*EXERCISE DESCRIPTION*. Copy every entry exactly as given, minus the images.

*DATA SECTION*.
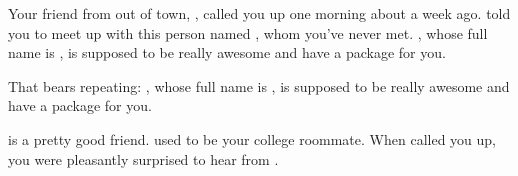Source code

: \documentclass[char]{testgame}
\begin{document}
\name{\cTest{}}

\updatemacro{\cNPC}{
  \unknownplayer %
}





Your friend from out of town, \cSomeGuy{\intro}, called you up one
morning about a week ago.  \cSomeGuy{} told you to meet up with this
person named \cNPC{}, whom you've never met.  \cNPC{}, whose full name
is \cNPC{\intro}, is supposed to be really awesome and have a package
for you.

That bears repeating: \cNPC{\nick{\informal}}, whose full name is
\cNPC{\full}, is supposed to be really awesome and have a package for
you.

\cSomeGuy{} is a pretty good friend.  \cSomeGuy{\They} used to be your
college roommate.  When \cSomeGuy{\they} called you up, you were
pleasantly surprised to hear from \cSomeGuy{\them}.
\end{document}
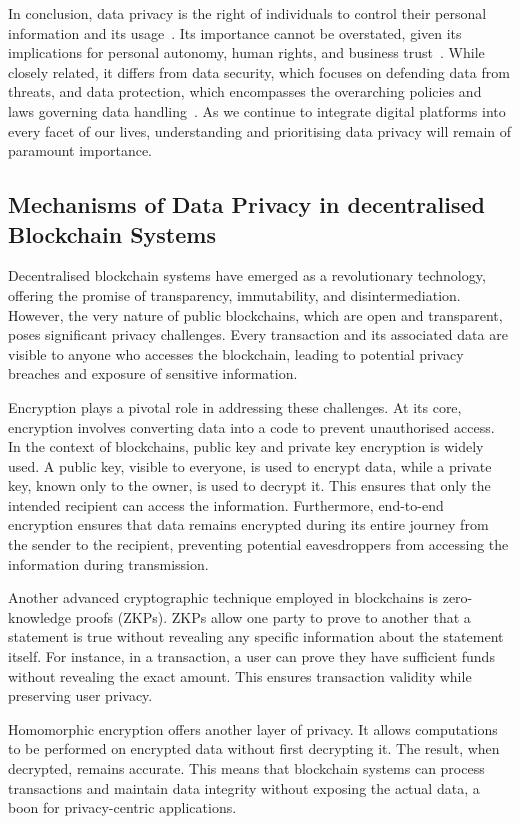 In conclusion, data privacy is the right of individuals to control their personal information and its usage~\cite{Covert.2020}. Its importance cannot be overstated, given its implications for personal autonomy, human rights, and business trust~\cite{Li.2019}. While closely related, it differs from data security, which focuses on defending data from threats, and data protection, which encompasses the overarching policies and laws governing data handling~\cite{Covert.2020}. As we continue to integrate digital platforms into every facet of our lives, understanding and prioritising data privacy will remain of paramount importance.

\subsection{Mechanisms of Data Privacy in decentralised Blockchain Systems}
Decentralised blockchain systems have emerged as a revolutionary technology, offering the promise of transparency, immutability, and disintermediation. However, the very nature of public blockchains, which are open and transparent, poses significant privacy challenges. Every transaction and its associated data are visible to anyone who accesses the blockchain, leading to potential privacy breaches and exposure of sensitive information.

Encryption plays a pivotal role in addressing these challenges. At its core, encryption involves converting data into a code to prevent unauthorised access. In the context of blockchains, public key and private key encryption is widely used. A public key, visible to everyone, is used to encrypt data, while a private key, known only to the owner, is used to decrypt it. This ensures that only the intended recipient can access the information. Furthermore, end-to-end encryption ensures that data remains encrypted during its entire journey from the sender to the recipient, preventing potential eavesdroppers from accessing the information during transmission.

Another advanced cryptographic technique employed in blockchains is zero-knowledge proofs (ZKPs). ZKPs allow one party to prove to another that a statement is true without revealing any specific information about the statement itself. For instance, in a transaction, a user can prove they have sufficient funds without revealing the exact amount. This ensures transaction validity while preserving user privacy.

Homomorphic encryption offers another layer of privacy. It allows computations to be performed on encrypted data without first decrypting it. The result, when decrypted, remains accurate. This means that blockchain systems can process transactions and maintain data integrity without exposing the actual data, a boon for privacy-centric applications.

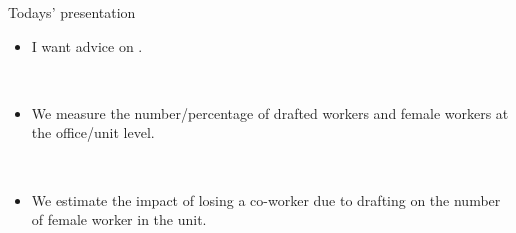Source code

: \begin{frame}{Todays' presentation}
    \begin{itemize}
        \item I want advice on .

        \
        
        \item We measure the number/percentage of drafted workers and female workers at the office/unit level.

        \

        \item We estimate the impact of losing a co-worker due to drafting on the number of female worker in the unit.

    \end{itemize}
\end{frame}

*ANSWER SECTION*.
Source code

: \documentclass[char]{testgame}
\begin{document}
\name{\cTest{}}

\updatemacro{\cNPC}{
  \unknownplayer %
}





Your friend from out of town, \cSomeGuy{\intro}, called you up one
morning about a week ago.  \cSomeGuy{} told you to meet up with this
person named \cNPC{}, whom you've never met.  \cNPC{}, whose full name
is \cNPC{\intro}, is supposed to be really awesome and have a package
for you.

That bears repeating: \cNPC{\nick{\informal}}, whose full name is
\cNPC{\full}, is supposed to be really awesome and have a package for
you.

\cSomeGuy{} is a pretty good friend.  \cSomeGuy{\They} used to be your
college roommate.  When \cSomeGuy{\they} called you up, you were
pleasantly surprised to hear from \cSomeGuy{\them}.
\end{document}
 In conclusion, data privacy is the right of individuals to control their personal information and its usage~\cite{Covert.2020}. Its importance cannot be overstated, given its implications for personal autonomy, human rights, and business trust~\cite{Li.2019}. While closely related, it differs from data security, which focuses on defending data from threats, and data protection, which encompasses the overarching policies and laws governing data handling~\cite{Covert.2020}. As we continue to integrate digital platforms into every facet of our lives, understanding and prioritising data privacy will remain of paramount importance.

\subsection{Mechanisms of Data Privacy in decentralised Blockchain Systems}
Decentralised blockchain systems have emerged as a revolutionary technology, offering the promise of transparency, immutability, and disintermediation. However, the very nature of public blockchains, which are open and transparent, poses significant privacy challenges. Every transaction and its associated data are visible to anyone who accesses the blockchain, leading to potential privacy breaches and exposure of sensitive information.

Encryption plays a pivotal role in addressing these challenges. At its core, encryption involves converting data into a code to prevent unauthorised access. In the context of blockchains, public key and private key encryption is widely used. A public key, visible to everyone, is used to encrypt data, while a private key, known only to the owner, is used to decrypt it. This ensures that only the intended recipient can access the information. Furthermore, end-to-end encryption ensures that data remains encrypted during its entire journey from the sender to the recipient, preventing potential eavesdroppers from accessing the information during transmission.

Another advanced cryptographic technique employed in blockchains is zero-knowledge proofs (ZKPs). ZKPs allow one party to prove to another that a statement is true without revealing any specific information about the statement itself. For instance, in a transaction, a user can prove they have sufficient funds without revealing the exact amount. This ensures transaction validity while preserving user privacy.

Homomorphic encryption offers another layer of privacy. It allows computations to be performed on encrypted data without first decrypting it. The result, when decrypted, remains accurate. This means that blockchain systems can process transactions and maintain data integrity without exposing the actual data, a boon for privacy-centric applications.

Source code

: \begin{frame}{Todays' presentation}
    \begin{itemize}
        \item I want advice on .

        \
        
        \item We measure the number/percentage of drafted workers and female workers at the office/unit level.

        \

        \item We estimate the impact of losing a co-worker due to drafting on the number of female worker in the unit.

    \end{itemize}
\end{frame}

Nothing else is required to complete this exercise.